In this embodiment, two unit chips 11 having the same thickness are combined to obtain a monolithic ceramic capacitor, but unit chips having different thicknesses may be combined.

It is desirable that the adhesive layer 16 be thinner than the ceramic layer and have a smaller expansion coefficient.
It is desirable to provide a non-applied portion from the outer periphery to the inner side, rather than applying the coating to the entire one surface of 1.

The external electrode 17 may be formed of a conductive resin or a metal paste, but it must be baked at a temperature lower than the softening point of the glass frit in heat treatment.

Further, if the corners of the unit chip 11 are chamfered, it is easier to prevent cracks and breaks.

Further, in this embodiment, an example in which two capacitors are combined has been shown, but three or more capacitors may be combined, or different kinds of components such as a capacitor and a varistor may be combined, and the capacitor 2
When using two or more different types of components such as one and one varistor, it is better to combine components of the same type as far apart as possible, such as placing a varistor between capacitors, in order to improve electrical characteristics such as capacitance error. The effect of is reduced.

Further, when the chip resistors are combined, they are arranged so that they are always on the surface.

[0024]

As described above, according to the present invention, by bonding at least two or more ceramic elements using an adhesive layer containing glass as a main component to form one electronic component, it is possible to use the element out of the conventional standard. By combining the ceramic elements that were not provided, it is possible to obtain an electronic component having another characteristic and to eliminate the waste of the product.

Also, by combining them, an electronic component having desired characteristics can be easily obtained.

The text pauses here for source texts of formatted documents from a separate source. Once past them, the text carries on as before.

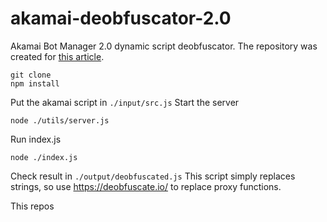 # akamai-deobfuscator-2.0
Akamai Bot Manager 2.0 dynamic script deobfuscator.
The repository was created for [this article](https://habr.com/ru/post/720588/).
```
git clone
npm install
```
Put the akamai script in `./input/src.js`
Start the server 
```
node ./utils/server.js
```
Run index.js 
```
node ./index.js
```
Check result in `./output/deobfuscated.js`
This script simply replaces strings, so use https://deobfuscate.io/ to replace proxy functions.

This repos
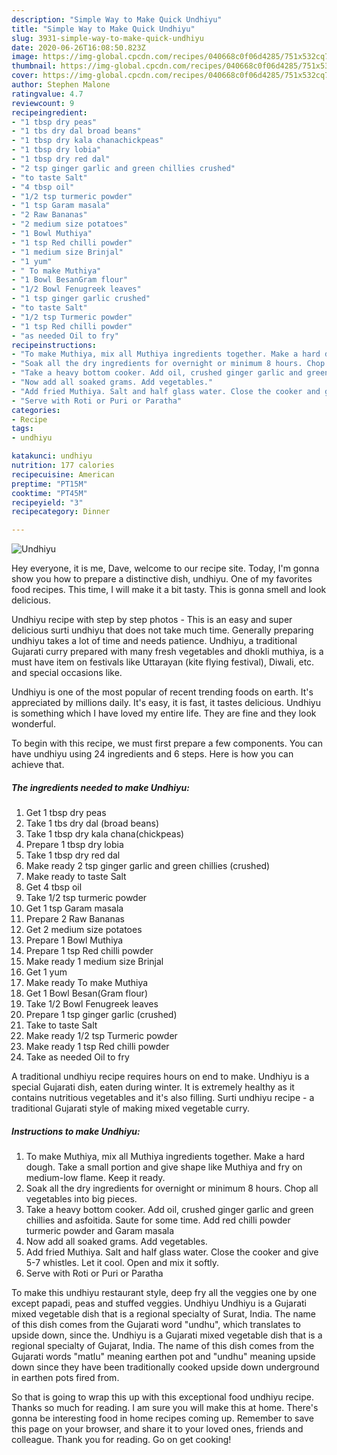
 ```yaml
---
description: "Simple Way to Make Quick Undhiyu"
title: "Simple Way to Make Quick Undhiyu"
slug: 3931-simple-way-to-make-quick-undhiyu
date: 2020-06-26T16:08:50.823Z
image: https://img-global.cpcdn.com/recipes/040668c0f06d4285/751x532cq70/undhiyu-recipe-main-photo.jpg
thumbnail: https://img-global.cpcdn.com/recipes/040668c0f06d4285/751x532cq70/undhiyu-recipe-main-photo.jpg
cover: https://img-global.cpcdn.com/recipes/040668c0f06d4285/751x532cq70/undhiyu-recipe-main-photo.jpg
author: Stephen Malone
ratingvalue: 4.7
reviewcount: 9
recipeingredient:
- "1 tbsp dry peas"
- "1 tbs dry dal broad beans"
- "1 tbsp dry kala chanachickpeas"
- "1 tbsp dry lobia"
- "1 tbsp dry red dal"
- "2 tsp ginger garlic and green chillies crushed"
- "to taste Salt"
- "4 tbsp oil"
- "1/2 tsp turmeric powder"
- "1 tsp Garam masala"
- "2 Raw Bananas"
- "2 medium size potatoes"
- "1 Bowl Muthiya"
- "1 tsp Red chilli powder"
- "1 medium size Brinjal"
- "1 yum"
- " To make Muthiya"
- "1 Bowl BesanGram flour"
- "1/2 Bowl Fenugreek leaves"
- "1 tsp ginger garlic crushed"
- "to taste Salt"
- "1/2 tsp Turmeric powder"
- "1 tsp Red chilli powder"
- "as needed Oil to fry"
recipeinstructions:
- "To make Muthiya, mix all Muthiya ingredients together. Make a hard dough. Take a small portion and give shape like Muthiya and fry on medium-low flame. Keep it ready."
- "Soak all the dry ingredients for overnight or minimum 8 hours. Chop all vegetables into big pieces."
- "Take a heavy bottom cooker. Add oil, crushed ginger garlic and green chillies and asfoitida. Saute for some time. Add red chilli powder turmeric powder and Garam masala"
- "Now add all soaked grams. Add vegetables."
- "Add fried Muthiya. Salt and half glass water. Close the cooker and give 5-7 whistles. Let it cool. Open and mix it softly."
- "Serve with Roti or Puri or Paratha"
categories:
- Recipe
tags:
- undhiyu

katakunci: undhiyu 
nutrition: 177 calories
recipecuisine: American
preptime: "PT15M"
cooktime: "PT45M"
recipeyield: "3"
recipecategory: Dinner

---
```



![Undhiyu](https://img-global.cpcdn.com/recipes/040668c0f06d4285/751x532cq70/undhiyu-recipe-main-photo.jpg)

Hey everyone, it is me, Dave, welcome to our recipe site. Today, I'm gonna show you how to prepare a distinctive dish, undhiyu. One of my favorites food recipes. This time, I will make it a bit tasty. This is gonna smell and look delicious.

Undhiyu recipe with step by step photos - This is an easy and super delicious surti undhiyu that does not take much time. Generally preparing undhiyu takes a lot of time and needs patience. Undhiyu, a traditional Gujarati curry prepared with many fresh vegetables and dhokli muthiya, is a must have item on festivals like Uttarayan (kite flying festival), Diwali, etc. and special occasions like.

Undhiyu is one of the most popular of recent trending foods on earth. It's appreciated by millions daily. It's easy, it is fast, it tastes delicious. Undhiyu is something which I have loved my entire life. They are fine and they look wonderful.


To begin with this recipe, we must first prepare a few components. You can have undhiyu using 24 ingredients and 6 steps. Here is how you can achieve that.

<!--inarticleads1-->

##### The ingredients needed to make Undhiyu:

1. Get 1 tbsp dry peas
1. Take 1 tbs dry dal (broad beans)
1. Take 1 tbsp dry kala chana(chickpeas)
1. Prepare 1 tbsp dry lobia
1. Take 1 tbsp dry red dal
1. Make ready 2 tsp ginger garlic and green chillies (crushed)
1. Make ready to taste Salt
1. Get 4 tbsp oil
1. Take 1/2 tsp turmeric powder
1. Get 1 tsp Garam masala
1. Prepare 2 Raw Bananas
1. Get 2 medium size potatoes
1. Prepare 1 Bowl Muthiya
1. Prepare 1 tsp Red chilli powder
1. Make ready 1 medium size Brinjal
1. Get 1 yum
1. Make ready  To make Muthiya
1. Get 1 Bowl Besan(Gram flour)
1. Take 1/2 Bowl Fenugreek leaves
1. Prepare 1 tsp ginger garlic (crushed)
1. Take to taste Salt
1. Make ready 1/2 tsp Turmeric powder
1. Make ready 1 tsp Red chilli powder
1. Take as needed Oil to fry


A traditional undhiyu recipe requires hours on end to make. Undhiyu is a special Gujarati dish, eaten during winter. It is extremely healthy as it contains nutritious vegetables and it&#39;s also filling. Surti undhiyu recipe - a traditional Gujarati style of making mixed vegetable curry. 

<!--inarticleads2-->

##### Instructions to make Undhiyu:

1. To make Muthiya, mix all Muthiya ingredients together. Make a hard dough. Take a small portion and give shape like Muthiya and fry on medium-low flame. Keep it ready.
1. Soak all the dry ingredients for overnight or minimum 8 hours. Chop all vegetables into big pieces.
1. Take a heavy bottom cooker. Add oil, crushed ginger garlic and green chillies and asfoitida. Saute for some time. Add red chilli powder turmeric powder and Garam masala
1. Now add all soaked grams. Add vegetables.
1. Add fried Muthiya. Salt and half glass water. Close the cooker and give 5-7 whistles. Let it cool. Open and mix it softly.
1. Serve with Roti or Puri or Paratha


To make this undhiyu restaurant style, deep fry all the veggies one by one except papadi, peas and stuffed veggies. Undhiyu Undhiyu is a Gujarati mixed vegetable dish that is a regional specialty of Surat, India. The name of this dish comes from the Gujarati word &#34;undhu&#34;, which translates to upside down, since the. Undhiyu is a Gujarati mixed vegetable dish that is a regional specialty of Gujarat, India. The name of this dish comes from the Gujarati words &#34;matlu&#34; meaning earthen pot and &#34;undhu&#34; meaning upside down since they have been traditionally cooked upside down underground in earthen pots fired from. 

So that is going to wrap this up with this exceptional food undhiyu recipe. Thanks so much for reading. I am sure you will make this at home. There's gonna be interesting food in home recipes coming up. Remember to save this page on your browser, and share it to your loved ones, friends and colleague. Thank you for reading. Go on get cooking!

Further, by using the adhesive layer containing glass as a main component, it is possible to reduce the reliability of the adhesiveness between the ceramic elements, that is, the difference in the coefficient of thermal expansion between the ceramic elements.

[Brief description of drawings]

FIG. 1 is a sectional view of a monolithic ceramic capacitor according to an embodiment of the present invention.

FIG. 2 is a sectional view of a unit chip according to an embodiment of the present invention.

FIG. 3 is an exploded sectional view of a ceramic element according to an embodiment of the present invention.

FIG. 4 is a sectional view of a ceramic element according to an embodiment of the present invention.

FIG. 5 is a temperature characteristic diagram of a combination of two unit chips having different temperature characteristics according to an embodiment of the present invention.

FIG. 6 is a sectional view of a conventional monolithic ceramic capacitor.

[Explanation of symbols]

 11 unit chip 16 adhesive layer

Claims (6)

[Claims] 1. An electronic component having at least two ceramic elements and an adhesive layer for adhering these ceramic elements, the adhesive layer being a layer containing glass as a main component. 2. The electronic component according to claim 1, wherein the two ceramic elements have different temperature characteristics. 3. The electronic component according to claim 1, wherein the two ceramic elements have different capacitance values. 4. The electronic component according to claim 1, wherein non-crystallized glass having a softening point of glass of 700 ° C. or lower is used. 5. The electronic component according to claim 1, wherein lead borosilicate glass is used as the glass. 6. A method of manufacturing an electronic component, wherein at least two ceramic elements are bonded together by using an adhesive containing glass as a main component.